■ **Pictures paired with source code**
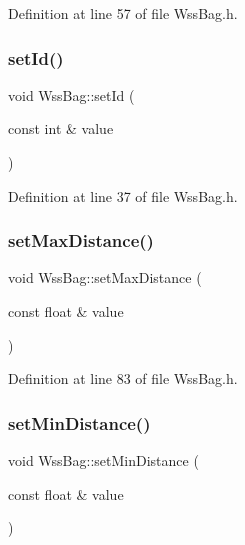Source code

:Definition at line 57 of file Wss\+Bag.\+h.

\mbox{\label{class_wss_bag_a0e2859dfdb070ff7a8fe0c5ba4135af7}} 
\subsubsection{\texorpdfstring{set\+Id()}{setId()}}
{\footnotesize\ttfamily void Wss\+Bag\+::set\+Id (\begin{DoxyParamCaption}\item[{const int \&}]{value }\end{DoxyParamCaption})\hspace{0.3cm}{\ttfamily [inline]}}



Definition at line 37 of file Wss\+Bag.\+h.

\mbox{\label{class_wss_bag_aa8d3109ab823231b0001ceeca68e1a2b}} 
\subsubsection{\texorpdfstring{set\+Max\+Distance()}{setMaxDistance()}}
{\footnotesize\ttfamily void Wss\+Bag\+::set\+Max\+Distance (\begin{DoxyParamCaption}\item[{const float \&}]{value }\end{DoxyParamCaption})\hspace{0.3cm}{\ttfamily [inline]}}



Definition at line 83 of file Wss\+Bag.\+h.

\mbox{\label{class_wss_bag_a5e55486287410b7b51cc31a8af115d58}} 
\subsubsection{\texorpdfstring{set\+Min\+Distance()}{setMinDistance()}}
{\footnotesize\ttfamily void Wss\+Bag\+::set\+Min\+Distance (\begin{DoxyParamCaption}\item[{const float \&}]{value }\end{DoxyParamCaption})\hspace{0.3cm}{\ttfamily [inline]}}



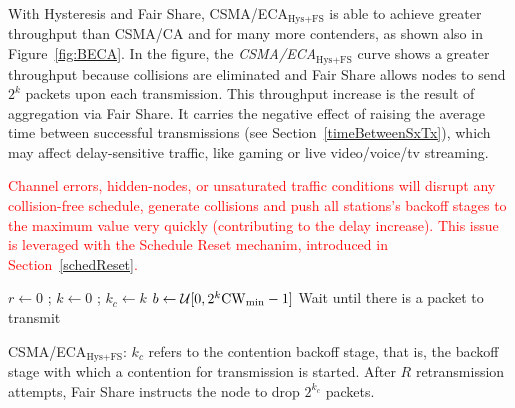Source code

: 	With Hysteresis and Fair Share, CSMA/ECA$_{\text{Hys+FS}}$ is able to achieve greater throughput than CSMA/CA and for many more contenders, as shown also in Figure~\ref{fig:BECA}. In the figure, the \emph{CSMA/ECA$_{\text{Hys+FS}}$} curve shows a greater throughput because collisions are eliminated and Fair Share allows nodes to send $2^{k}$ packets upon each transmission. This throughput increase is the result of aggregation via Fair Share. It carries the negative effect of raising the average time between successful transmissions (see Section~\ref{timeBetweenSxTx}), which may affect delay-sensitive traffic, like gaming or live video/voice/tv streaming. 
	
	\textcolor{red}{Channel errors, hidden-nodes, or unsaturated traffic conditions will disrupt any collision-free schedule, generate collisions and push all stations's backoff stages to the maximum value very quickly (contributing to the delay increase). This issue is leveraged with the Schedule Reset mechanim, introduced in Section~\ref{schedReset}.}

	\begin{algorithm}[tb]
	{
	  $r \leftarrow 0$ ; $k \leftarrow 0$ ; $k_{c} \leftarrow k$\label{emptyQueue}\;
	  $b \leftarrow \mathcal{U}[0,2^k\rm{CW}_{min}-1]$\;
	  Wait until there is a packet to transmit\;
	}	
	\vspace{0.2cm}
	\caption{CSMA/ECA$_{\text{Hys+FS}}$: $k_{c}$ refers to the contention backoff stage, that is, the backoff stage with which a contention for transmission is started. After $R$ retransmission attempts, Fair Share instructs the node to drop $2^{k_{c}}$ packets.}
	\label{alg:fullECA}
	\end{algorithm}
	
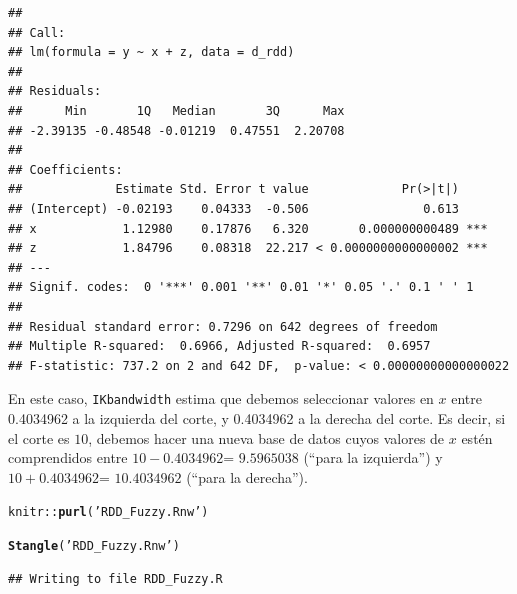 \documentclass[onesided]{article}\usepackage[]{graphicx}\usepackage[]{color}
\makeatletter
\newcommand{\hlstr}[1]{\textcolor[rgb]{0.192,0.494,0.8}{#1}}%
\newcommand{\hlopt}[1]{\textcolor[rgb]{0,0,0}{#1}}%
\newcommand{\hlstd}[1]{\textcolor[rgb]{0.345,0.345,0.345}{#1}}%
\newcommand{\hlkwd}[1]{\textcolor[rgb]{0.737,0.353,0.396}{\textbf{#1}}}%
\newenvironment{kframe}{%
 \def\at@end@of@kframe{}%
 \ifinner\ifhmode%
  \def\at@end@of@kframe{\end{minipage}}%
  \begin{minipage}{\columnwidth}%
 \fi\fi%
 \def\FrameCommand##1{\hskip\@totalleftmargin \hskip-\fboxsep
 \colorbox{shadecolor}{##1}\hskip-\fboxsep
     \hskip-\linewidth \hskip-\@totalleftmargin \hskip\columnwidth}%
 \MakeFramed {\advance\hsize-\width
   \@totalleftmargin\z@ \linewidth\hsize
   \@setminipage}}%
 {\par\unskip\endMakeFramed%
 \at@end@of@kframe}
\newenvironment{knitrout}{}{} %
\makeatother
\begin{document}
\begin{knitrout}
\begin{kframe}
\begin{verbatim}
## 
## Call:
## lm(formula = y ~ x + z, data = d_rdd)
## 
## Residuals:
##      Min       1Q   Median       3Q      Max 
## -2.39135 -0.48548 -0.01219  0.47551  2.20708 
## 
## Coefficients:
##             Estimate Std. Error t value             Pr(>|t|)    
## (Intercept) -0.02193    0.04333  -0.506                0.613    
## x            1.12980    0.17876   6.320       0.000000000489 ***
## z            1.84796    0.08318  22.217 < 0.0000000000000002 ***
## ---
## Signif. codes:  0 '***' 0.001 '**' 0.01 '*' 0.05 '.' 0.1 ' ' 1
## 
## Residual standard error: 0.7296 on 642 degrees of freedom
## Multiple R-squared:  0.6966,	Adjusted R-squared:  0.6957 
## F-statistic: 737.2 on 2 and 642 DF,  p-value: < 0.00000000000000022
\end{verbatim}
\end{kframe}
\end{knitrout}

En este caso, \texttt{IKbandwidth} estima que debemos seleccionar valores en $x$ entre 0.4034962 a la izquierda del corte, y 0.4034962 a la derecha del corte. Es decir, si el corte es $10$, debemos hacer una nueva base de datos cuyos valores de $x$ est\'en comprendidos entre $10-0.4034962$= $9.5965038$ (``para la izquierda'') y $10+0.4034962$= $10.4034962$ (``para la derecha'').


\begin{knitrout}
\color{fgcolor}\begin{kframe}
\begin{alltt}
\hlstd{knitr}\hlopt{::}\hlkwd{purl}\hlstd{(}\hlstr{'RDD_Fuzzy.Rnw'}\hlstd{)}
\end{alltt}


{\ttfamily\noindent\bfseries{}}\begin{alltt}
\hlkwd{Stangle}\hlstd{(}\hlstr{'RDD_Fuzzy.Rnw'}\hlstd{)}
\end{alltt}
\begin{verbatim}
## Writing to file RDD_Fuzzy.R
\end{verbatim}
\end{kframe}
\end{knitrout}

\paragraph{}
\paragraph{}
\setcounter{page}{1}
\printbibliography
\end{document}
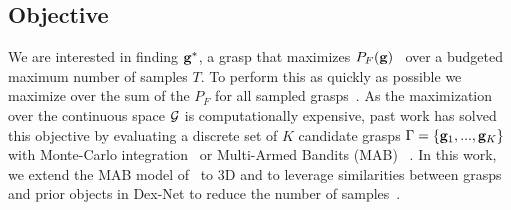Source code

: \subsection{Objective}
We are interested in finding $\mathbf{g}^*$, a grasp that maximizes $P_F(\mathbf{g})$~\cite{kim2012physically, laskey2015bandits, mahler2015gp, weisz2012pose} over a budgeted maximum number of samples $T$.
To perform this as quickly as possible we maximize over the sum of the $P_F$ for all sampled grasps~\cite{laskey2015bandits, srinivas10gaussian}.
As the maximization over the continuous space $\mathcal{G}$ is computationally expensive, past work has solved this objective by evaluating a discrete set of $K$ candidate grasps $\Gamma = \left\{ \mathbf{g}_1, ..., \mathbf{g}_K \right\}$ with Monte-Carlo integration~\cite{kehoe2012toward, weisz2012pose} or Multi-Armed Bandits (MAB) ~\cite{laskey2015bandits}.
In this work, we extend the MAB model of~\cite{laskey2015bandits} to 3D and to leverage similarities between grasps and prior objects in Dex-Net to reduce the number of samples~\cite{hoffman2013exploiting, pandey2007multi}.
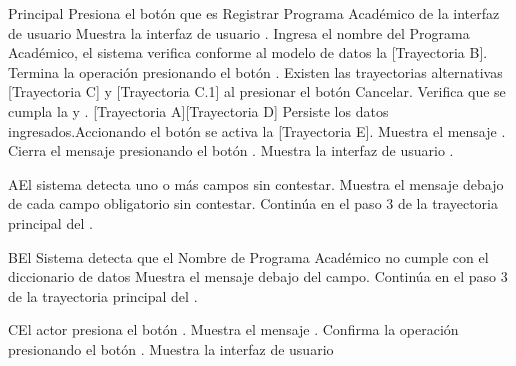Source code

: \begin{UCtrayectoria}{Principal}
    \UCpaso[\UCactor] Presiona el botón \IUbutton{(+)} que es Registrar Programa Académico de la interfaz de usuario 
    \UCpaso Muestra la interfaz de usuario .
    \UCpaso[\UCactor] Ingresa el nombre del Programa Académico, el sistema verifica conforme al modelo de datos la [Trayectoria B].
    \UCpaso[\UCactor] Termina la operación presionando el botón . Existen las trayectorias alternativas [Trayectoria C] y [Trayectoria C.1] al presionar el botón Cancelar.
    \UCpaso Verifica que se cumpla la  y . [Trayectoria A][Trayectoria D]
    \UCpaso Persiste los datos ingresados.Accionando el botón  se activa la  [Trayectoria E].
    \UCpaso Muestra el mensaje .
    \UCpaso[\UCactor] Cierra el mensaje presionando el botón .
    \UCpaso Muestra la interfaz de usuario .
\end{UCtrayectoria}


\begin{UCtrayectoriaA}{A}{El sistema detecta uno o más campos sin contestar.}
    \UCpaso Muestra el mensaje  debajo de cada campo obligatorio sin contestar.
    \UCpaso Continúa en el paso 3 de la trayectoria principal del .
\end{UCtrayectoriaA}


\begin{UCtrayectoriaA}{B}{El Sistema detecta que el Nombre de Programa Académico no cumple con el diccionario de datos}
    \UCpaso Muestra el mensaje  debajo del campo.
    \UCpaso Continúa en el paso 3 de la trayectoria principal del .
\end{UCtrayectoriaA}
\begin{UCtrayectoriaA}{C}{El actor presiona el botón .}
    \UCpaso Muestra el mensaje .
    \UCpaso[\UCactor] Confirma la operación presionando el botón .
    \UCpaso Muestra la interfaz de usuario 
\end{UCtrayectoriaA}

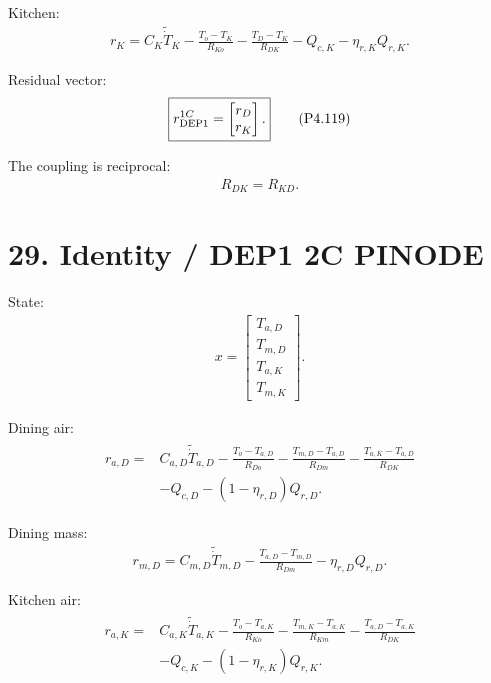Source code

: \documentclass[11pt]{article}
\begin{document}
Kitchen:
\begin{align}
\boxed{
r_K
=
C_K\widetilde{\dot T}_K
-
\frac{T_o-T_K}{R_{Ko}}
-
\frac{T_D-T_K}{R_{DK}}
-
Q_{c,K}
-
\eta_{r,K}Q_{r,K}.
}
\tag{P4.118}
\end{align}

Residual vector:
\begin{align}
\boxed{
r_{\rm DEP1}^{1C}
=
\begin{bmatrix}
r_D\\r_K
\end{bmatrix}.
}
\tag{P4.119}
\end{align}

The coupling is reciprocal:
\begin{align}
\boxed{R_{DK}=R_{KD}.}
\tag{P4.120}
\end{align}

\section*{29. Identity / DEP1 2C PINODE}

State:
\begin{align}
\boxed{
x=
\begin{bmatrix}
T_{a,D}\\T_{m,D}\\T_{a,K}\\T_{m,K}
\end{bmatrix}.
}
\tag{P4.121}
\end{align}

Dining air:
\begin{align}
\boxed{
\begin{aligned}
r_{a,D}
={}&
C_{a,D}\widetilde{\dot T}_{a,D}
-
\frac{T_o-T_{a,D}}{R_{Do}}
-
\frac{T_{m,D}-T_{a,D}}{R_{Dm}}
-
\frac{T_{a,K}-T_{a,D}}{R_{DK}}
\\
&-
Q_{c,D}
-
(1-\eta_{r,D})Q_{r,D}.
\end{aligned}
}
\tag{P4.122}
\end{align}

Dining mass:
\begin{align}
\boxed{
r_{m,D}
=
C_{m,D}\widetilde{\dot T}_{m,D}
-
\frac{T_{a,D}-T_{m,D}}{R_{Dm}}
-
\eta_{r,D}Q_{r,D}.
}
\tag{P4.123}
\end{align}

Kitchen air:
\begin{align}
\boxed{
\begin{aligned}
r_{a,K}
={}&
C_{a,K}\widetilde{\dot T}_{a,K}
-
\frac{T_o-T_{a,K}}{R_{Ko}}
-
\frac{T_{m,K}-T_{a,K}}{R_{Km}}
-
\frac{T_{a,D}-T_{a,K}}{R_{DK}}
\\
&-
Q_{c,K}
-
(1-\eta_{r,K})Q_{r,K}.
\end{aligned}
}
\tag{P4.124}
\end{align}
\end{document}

■ **Action item**
Among the entries above, determine how many lines hold the string "hskip" and report that number alone.

■ **Finished exercise**
3